Comment 1 Miroslav Novak 2014-10-30 14:05:59 UTC

Created attachment 952144 [details]
logs.zip

Comment 2 Miroslav Novak 2014-10-30 14:07:04 UTC

Link to failed test in Jenkins: 
https://jenkins.mw.lab.eng.bos.redhat.com/hudson/view/EAP6/view/EAP6-HornetQ/job/eap-60-hornetq-ha-failover-dedicated/226/testReport/org.jboss.qa.hornetq.test.failover/DedicatedFailoverTestCase/testFailoverClientAckTopic/

Comment 3 Miroslav Novak 2014-11-12 09:30:12 UTC

We hit this issue again during EAP 6.4.0.DR9 testing but in slightly different scenario:

1. Start 2 EAP 6.4.0.DR9 servers in dedicated topology with shared store and deploye queue InQueue and OutQueue
2. Send 2000 messages to InQueue to 1st EAP server (live)
3. Start 3rd EAP 6.4.0.DR9 with deployed MDB. MDB reads messages through remote JCA from InQueue and sends to OutQueue (in XA transaction)
4. When MDB is processing messages then cleanly shutdown 1st server (live)
5. MDB failovers to 2nd server (backup)
6. Wait for MDB to finish processing and read all messages from OutQueue. 
7. Check number of send and received messages. 

Problem occurred in step 5. MDB did not receive any new messages from backup after failover. I can see following warnings in log of 2nd EAP (backup) server:

14:13:31,320 ERROR [stderr] (hornetq-discovery-group-thread-dg-group1) Exception in thread "hornetq-discovery-group-thread-dg-group1" java.lang.InternalError: unhandled utf8 byte 0
14:13:31,323 ERROR [stderr] (hornetq-discovery-group-thread-dg-group1)  at org.hornetq.utils.UTF8Util.readUTF(UTF8Util.java:164)
14:13:31,323 ERROR [stderr] (hornetq-discovery-group-thread-dg-group1)  at org.hornetq.core.buffers.impl.ChannelBufferWrapper.readUTF(ChannelBufferWrapper.java:105)
14:13:31,323 ERROR [stderr] (hornetq-discovery-group-thread-dg-group1)  at org.hornetq.core.buffers.impl.ChannelBufferWrapper.readStringInternal(ChannelBufferWrapper.java:95)
14:13:31,329 ERROR [stderr] (hornetq-discovery-group-thread-dg-group1)  at org.hornetq.core.buffers.impl.ChannelBufferWrapper.readString(ChannelBufferWrapper.java:77)
14:13:31,330 ERROR [stderr] (hornetq-discovery-group-thread-dg-group1)  at org.hornetq.core.cluster.DiscoveryGroup$DiscoveryRunnable.run(DiscoveryGroup.java:303)
14:13:31,331 ERROR [stderr] (hornetq-discovery-group-thread-dg-group1)  at java.lang.Thread.run(Thread.java:745)

...

14:13:32,771 WARN  [org.hornetq.core.server] (Thread-20 (HornetQ-server-HornetQServerImpl::serverUUID=bf00dd22-69d6-11e4-8bd5-8513819ff1c5-266116125)) HQ222015: Internal error! Delivery logic has identified a non delivery and still handled a consumer!

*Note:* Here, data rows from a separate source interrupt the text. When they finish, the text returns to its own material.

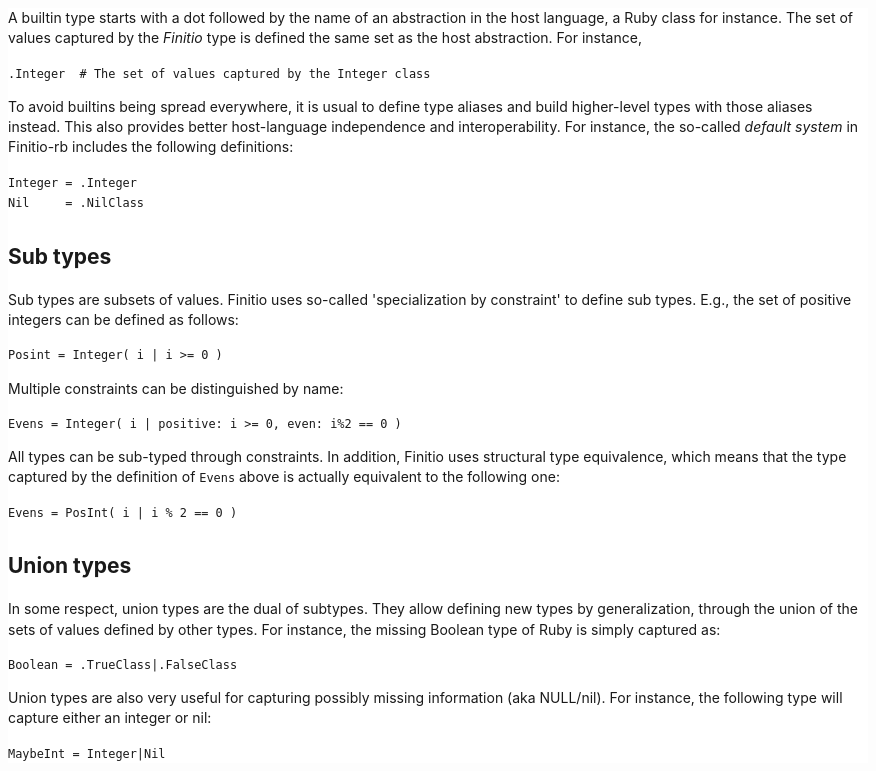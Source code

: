 A builtin type starts with a dot followed by the name of an abstraction in the
host language, a Ruby class for instance. The set of values captured by the
*Finitio* type is defined the same set as the host abstraction. For instance,

```finitio
.Integer  # The set of values captured by the Integer class
```

To avoid builtins being spread everywhere, it is usual to define type aliases
and build higher-level types with those aliases instead. This also provides
better host-language independence and interoperability. For instance, the
so-called *default system* in Finitio-rb includes the following definitions:

```finitio
Integer = .Integer
Nil     = .NilClass
```

## Sub types

Sub types are subsets of values. Finitio uses so-called 'specialization by
constraint' to define sub types. E.g., the set of positive integers can be
defined as follows:

```finitio
Posint = Integer( i | i >= 0 )
```

Multiple constraints can be distinguished by name:

```finitio
Evens = Integer( i | positive: i >= 0, even: i%2 == 0 )
```

All types can be sub-typed through constraints. In addition, Finitio uses
structural type equivalence, which means that the type captured by the
definition of `Evens` above is actually equivalent to the following one:

```finitio
Evens = PosInt( i | i % 2 == 0 )
```

## Union types

In some respect, union types are the dual of subtypes. They allow defining new
types by generalization, through the union of the sets of values defined by
other types. For instance, the missing Boolean type of Ruby is simply captured
as:

```finitio
Boolean = .TrueClass|.FalseClass
```

Union types are also very useful for capturing possibly missing information
(aka NULL/nil). For instance, the following type will capture either an
integer or nil:

```finitio
MaybeInt = Integer|Nil
```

Attaching logs-mdb-failover.zip with info and trace logs from servers. 

Because this issue breaks HA, I'm increasing severity and setting blocker ?.

Comment 4 Miroslav Novak 2014-11-12 09:33:53 UTC

Created attachment 956655 [details]
logs-mdb-failover.zip

Comment 5 Clebert Suconic 2014-11-20 14:35:31 UTC

Couldn't this being caused by the fact we compiled the latest release with Java8?

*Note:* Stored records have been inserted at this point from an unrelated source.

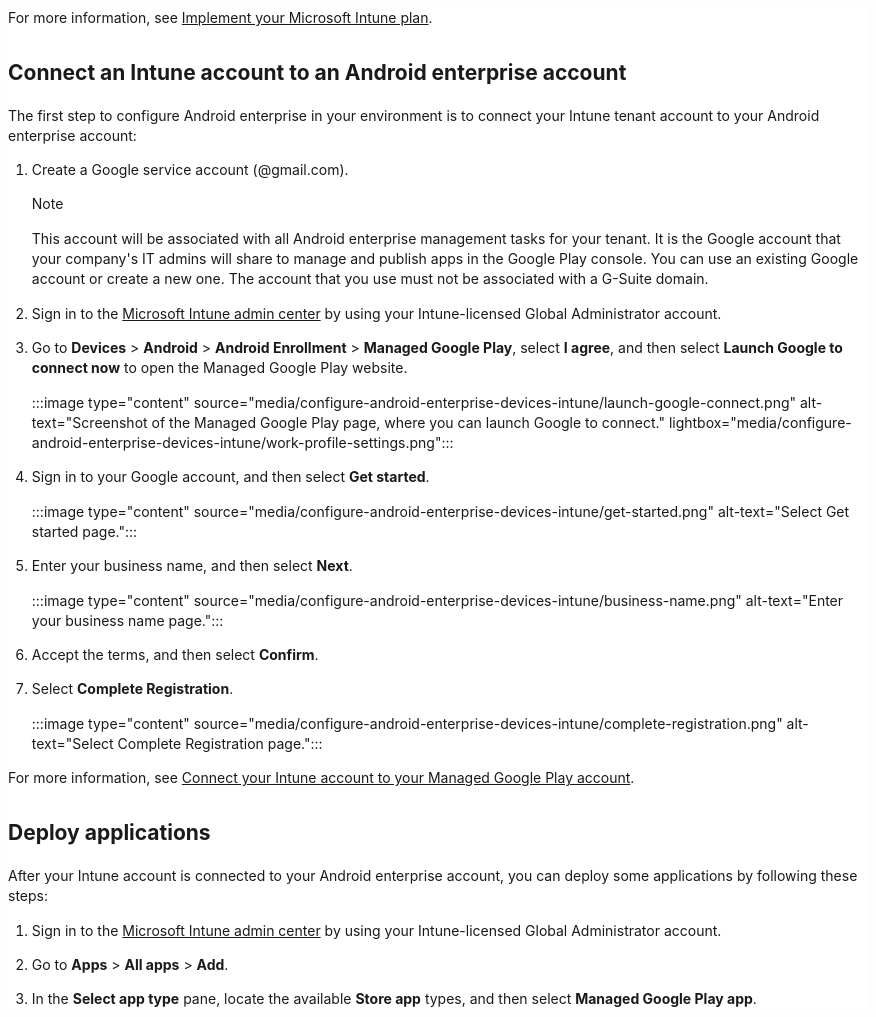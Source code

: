 For more information, see [Implement your Microsoft Intune plan](/mem/intune/fundamentals/planning-guide-onboarding).

## Connect an Intune account to an Android enterprise account

The first step to configure Android enterprise in your environment is to connect your Intune tenant account to your Android enterprise account:

1. Create a Google service account (@gmail.com).
   > [!NOTE]
   > This account will be associated with all Android enterprise management tasks for your tenant. It is the Google account that your company's IT admins will share to manage and publish apps in the Google Play console. You can use an existing Google account or create a new one. The account that you use must not be associated with a G-Suite domain.

2. Sign in to the [Microsoft Intune admin center](https://endpoint.microsoft.com/) by using your Intune-licensed Global Administrator account.

3. Go to **Devices** > **Android** > **Android Enrollment** > **Managed Google Play**, select **I agree**, and then select **Launch Google to connect now** to open the Managed Google Play website.

    :::image type="content" source="media/configure-android-enterprise-devices-intune/launch-google-connect.png" alt-text="Screenshot of the Managed Google Play page, where you can launch Google to connect." lightbox="media/configure-android-enterprise-devices-intune/work-profile-settings.png":::

4. Sign in to your Google account, and then select **Get started**.

    :::image type="content" source="media/configure-android-enterprise-devices-intune/get-started.png" alt-text="Select Get started page.":::

5. Enter your business name, and then select **Next**.

    :::image type="content" source="media/configure-android-enterprise-devices-intune/business-name.png" alt-text="Enter your business name page.":::

6. Accept the terms, and then select **Confirm**.

7. Select **Complete Registration**.

    :::image type="content" source="media/configure-android-enterprise-devices-intune/complete-registration.png" alt-text="Select Complete Registration page.":::

For more information, see [Connect your Intune account to your Managed Google Play account](/mem/intune/enrollment/connect-intune-android-enterprise).

## Deploy applications

After your Intune account is connected to your Android enterprise account, you can deploy some applications by following these steps: 

1. Sign in to the [Microsoft Intune admin center](https://endpoint.microsoft.com/) by using your Intune-licensed Global Administrator account.

2. Go to **Apps** > **All apps** > **Add**. 

 
3. In the **Select app type** pane, locate the available **Store app** types, and then select **Managed Google Play app**.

Comment 6 Clebert Suconic 2014-11-20 14:45:02 UTC

We should be more resilient to failures on the DiscvoeryRunnable. Any exceptions would interrupt the loop as identified by Miroslav. Miro was spot on the issue.

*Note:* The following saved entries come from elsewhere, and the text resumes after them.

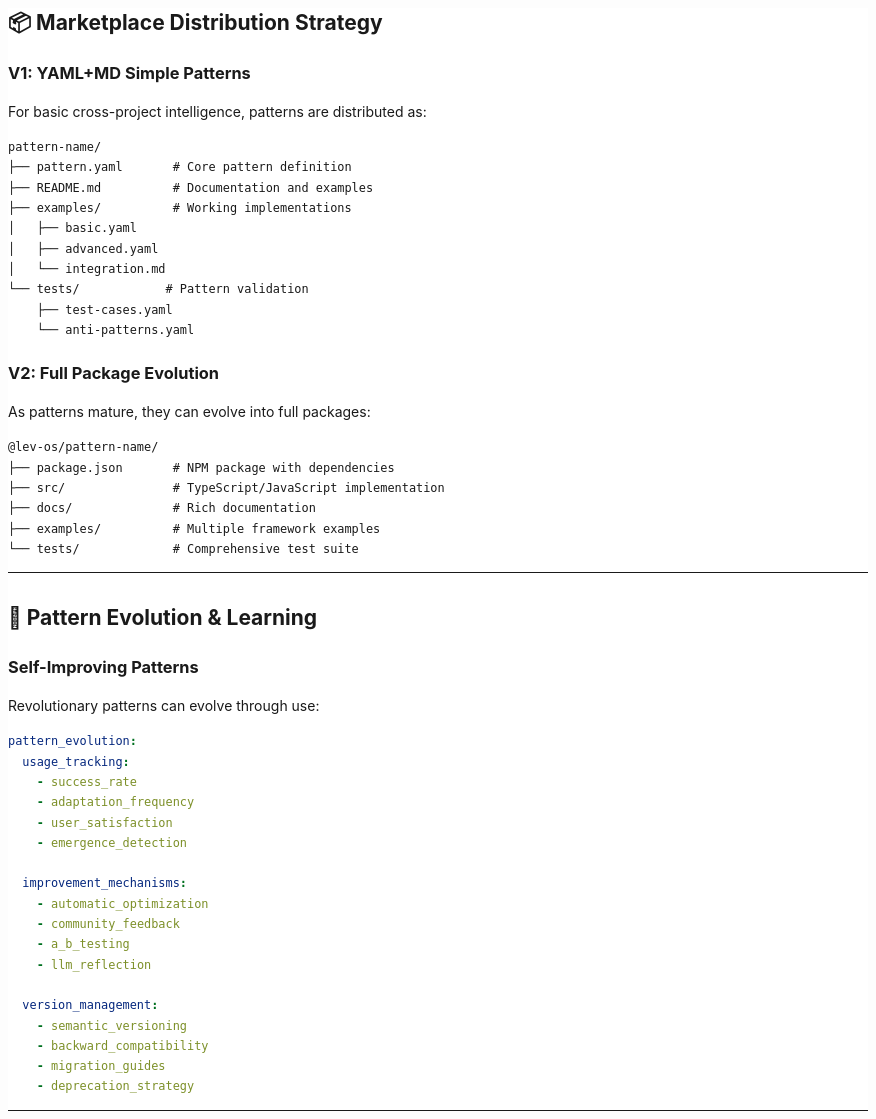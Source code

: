 ## 📦 **Marketplace Distribution Strategy**

### V1: YAML+MD Simple Patterns
For basic cross-project intelligence, patterns are distributed as:

```
pattern-name/
├── pattern.yaml       # Core pattern definition
├── README.md          # Documentation and examples  
├── examples/          # Working implementations
│   ├── basic.yaml
│   ├── advanced.yaml
│   └── integration.md
└── tests/            # Pattern validation
    ├── test-cases.yaml
    └── anti-patterns.yaml
```

### V2: Full Package Evolution
As patterns mature, they can evolve into full packages:

```
@lev-os/pattern-name/
├── package.json       # NPM package with dependencies
├── src/               # TypeScript/JavaScript implementation
├── docs/              # Rich documentation
├── examples/          # Multiple framework examples
└── tests/             # Comprehensive test suite
```

---

## 🌱 **Pattern Evolution & Learning**

### Self-Improving Patterns
Revolutionary patterns can evolve through use:

```yaml
pattern_evolution:
  usage_tracking:
    - success_rate
    - adaptation_frequency  
    - user_satisfaction
    - emergence_detection
    
  improvement_mechanisms:
    - automatic_optimization
    - community_feedback
    - a_b_testing
    - llm_reflection
    
  version_management:
    - semantic_versioning
    - backward_compatibility
    - migration_guides
    - deprecation_strategy
```

---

The fix here will be simple:


while (started)
{
   try
   {
   }
   catch (Thrwoable e) // do the exception treatment inside the while, don't interrupt it if any exception happened
   {
        // logging
   }
}



I'm not sure how to test this though.. .we would need a ByteMan test interrupting the send and running it in a loop

Comment 8 Clebert Suconic 2014-11-20 19:22:07 UTC

I have a fix for this one already.. leave it with me

Comment 9 Clebert Suconic 2014-11-20 20:27:41 UTC

PR Sent: https://github.com/hornetq/hornetq/pull/1958

Comment 10 Kabir Khan 2014-11-24 12:52:05 UTC

Solved by HQ 2.3.24.Final upgrade

Comment 11 Miroslav Novak 2014-11-28 12:12:46 UTC

During EAP 6.4.0.DR11 testing cycle this issue was not hit. 

Still I'll not set this as verified and check again with DR12 to have some confidence that issue is gone and there are no more problems.

Comment 12 Rostislav Svoboda 2014-12-02 12:00:35 UTC

Moving to DR12 to have it in priority filter

Comment 13 Miroslav Novak 2014-12-05 11:09:51 UTC

No related issue was found during EAP 6.4.0.DR12 testing. Setting as verified.